Since Daniel Swensen had made a point of asking me what I thought of his debut fantasy Orison after my previous mention here, I figured some rereading was in order. I tore through it this weekend, in between being summoned to help other Dark Souls II players achieve victory through jolly cooperation. I didn’t want to go back to working on Starbreaker stuff right after reading Words of Radiance.
Orison is a short, fast-paced novel. At it’s core, it’s a crime caper. There’s a MacGuffin, the titular orison, that the dragon Penumbra has put into play for reasons the novel eventually reveals. She offers it to Ashen One-Howl, a Warborn retainer to the Queen of Calushain, who quite sensibly refuses.

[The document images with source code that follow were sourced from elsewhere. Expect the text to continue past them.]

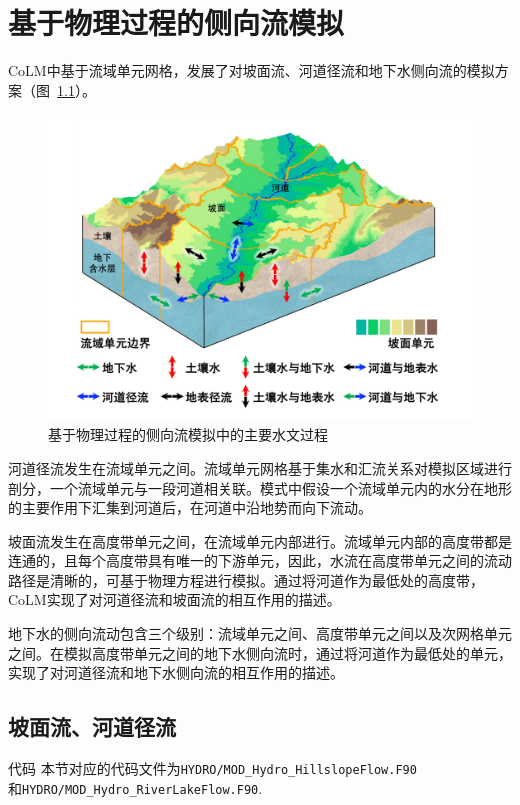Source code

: \chapter{基于物理过程的侧向流模拟}

CoLM中基于流域单元网格，发展了对坡面流、河道径流和地下水侧向流的模拟方案（图~\ref{fig:主要水文过程}）。

{
\begin{figure}[htbp]
\centering
\includegraphics[width=\textwidth]{Figures/侧向流/主要水文过程.jpg}
\caption{基于物理过程的侧向流模拟中的主要水文过程}
\label{fig:主要水文过程}
\end{figure}
}

河道径流发生在流域单元之间。流域单元网格基于集水和汇流关系对模拟区域进行剖分，一个流域单元与一段河道相关联。模式中假设一个流域单元内的水分在地形的主要作用下汇集到河道后，在河道中沿地势而向下流动。

坡面流发生在高度带单元之间，在流域单元内部进行。流域单元内部的高度带都是连通的，且每个高度带具有唯一的下游单元，因此，水流在高度带单元之间的流动路径是清晰的，可基于物理方程进行模拟。通过将河道作为最低处的高度带，CoLM实现了对河道径流和坡面流的相互作用的描述。

地下水的侧向流动包含三个级别：流域单元之间、高度带单元之间以及次网格单元之间。在模拟高度带单元之间的地下水侧向流时，通过将河道作为最低处的单元，实现了对河道径流和地下水侧向流的相互作用的描述。

\section{坡面流、河道径流}

\begin{mymdframed}{代码}
本节对应的代码文件为\texttt{HYDRO/MOD\_Hydro\_HillslopeFlow.F90} \\
和\texttt{HYDRO/MOD\_Hydro\_RiverLakeFlow.F90}.
\end{mymdframed}


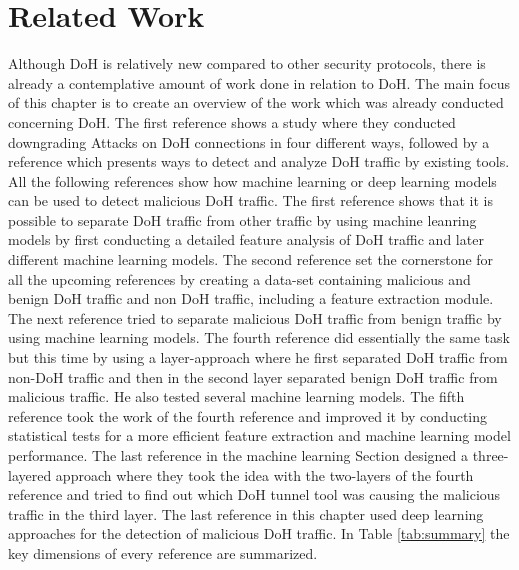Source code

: \chapter{Related Work} \label{related_work}
Although DoH is relatively new compared to other security protocols, there is already a contemplative amount of work done in relation to DoH. The main focus of this chapter is to create an overview of the work which was already conducted concerning DoH. The first reference shows a study where they conducted downgrading Attacks on DoH connections in four different ways, followed by a reference which presents ways to detect and analyze DoH traffic by existing tools. All the following references show how machine learning or deep learning models can be used to detect malicious DoH traffic. The first reference shows that it is possible to separate DoH traffic from other traffic by using machine leanring models by first conducting a detailed feature analysis of DoH traffic and later different machine learning models. The second reference set the cornerstone for all the upcoming references by creating a data-set containing malicious and benign DoH traffic and non DoH traffic, including a feature extraction module. The next reference tried to separate malicious DoH traffic from benign traffic by using machine learning models. The fourth reference did essentially the same task but this time by using a layer-approach where he first separated DoH traffic from non-DoH traffic and then in the second layer separated benign DoH traffic from malicious traffic. He also tested several machine learning models. The fifth reference took the work of the fourth reference and improved it by conducting statistical tests for a more efficient feature extraction and machine learning model performance. The last reference in the machine learning Section designed a three-layered approach where they took the idea with the two-layers of the fourth reference and tried to find out which DoH tunnel tool was causing the malicious traffic in the third layer. The last reference in this chapter used deep learning approaches for the detection of malicious DoH traffic. In Table \ref{tab:summary} the key dimensions of every reference are summarized.

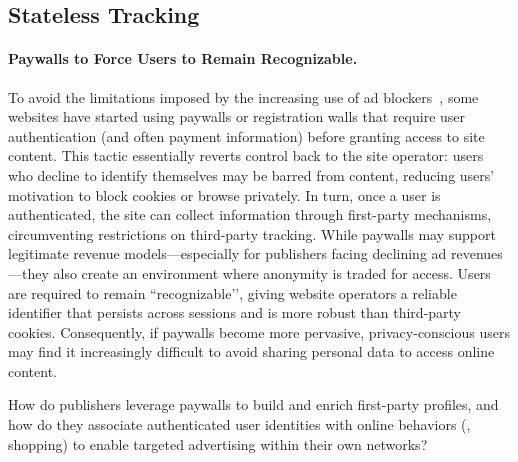 
\subsection{Stateless Tracking}

\paragraph{Paywalls to Force Users to Remain Recognizable.}
To avoid the limitations imposed by the increasing use of ad blockers~\cite{koreacopyrightcommissionNumberAdblockUsers2024}, some websites have started using paywalls or registration walls that require user authentication (and often payment information) before granting access to site content.
%
This tactic essentially reverts control back to the site operator: users who decline to identify themselves may be barred from content, reducing users' motivation to block cookies or browse privately.
%
In turn, once a user is authenticated, the site can collect information through first-party mechanisms, circumventing restrictions on third-party tracking.
%
While paywalls may support legitimate revenue models---especially for publishers facing declining ad revenues---they also create an environment where anonymity is traded for access.
%
Users are required to remain ``recognizable’’, giving website operators a reliable identifier that persists across sessions and is more robust than third-party cookies.
%
Consequently, if paywalls become more pervasive, privacy-conscious users may find it increasingly difficult to avoid sharing personal data to access online content.

\begin{opbox}
How do publishers leverage paywalls to build and enrich first-party profiles, and how do they associate authenticated user identities with online behaviors (\eg{}, shopping) to enable targeted advertising within their own networks?
\end{opbox}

His sensible refusal turns out to be a mistake. Others get their hands on it, and scheme to place Wrynn and Dunnac, a wizard-turned-gambler and a swordsman exiled by different countries, in a position which forces them to obtain the orison and transport it.
The last piece of the puzzle lies in Story, a young burglar who manages to get her hands on the orison during a fight between Wrynn and Dunnac against Ashen One-Howl. The stakes rapidly escalate from here with Penumbra and an opposing dragon stirring the pot, leading to an explosive climax and a denouement that does a solid job of wrapping up the novel and leaving room for sequels despite its relative brevity.
I enjoyed Orison, and wouldn’t mind seeing more in the Lotus Throne setting. I found Swenson’s choice of “Penumbra” as a name for the dragon who set the novel’s events in motion interesting. A penumbra is a shadow cast by an object that partially occludes a light source, such as during a partial solar eclipse. I wonder if there’s some significance there, or if Swensen chose that name for other reasons.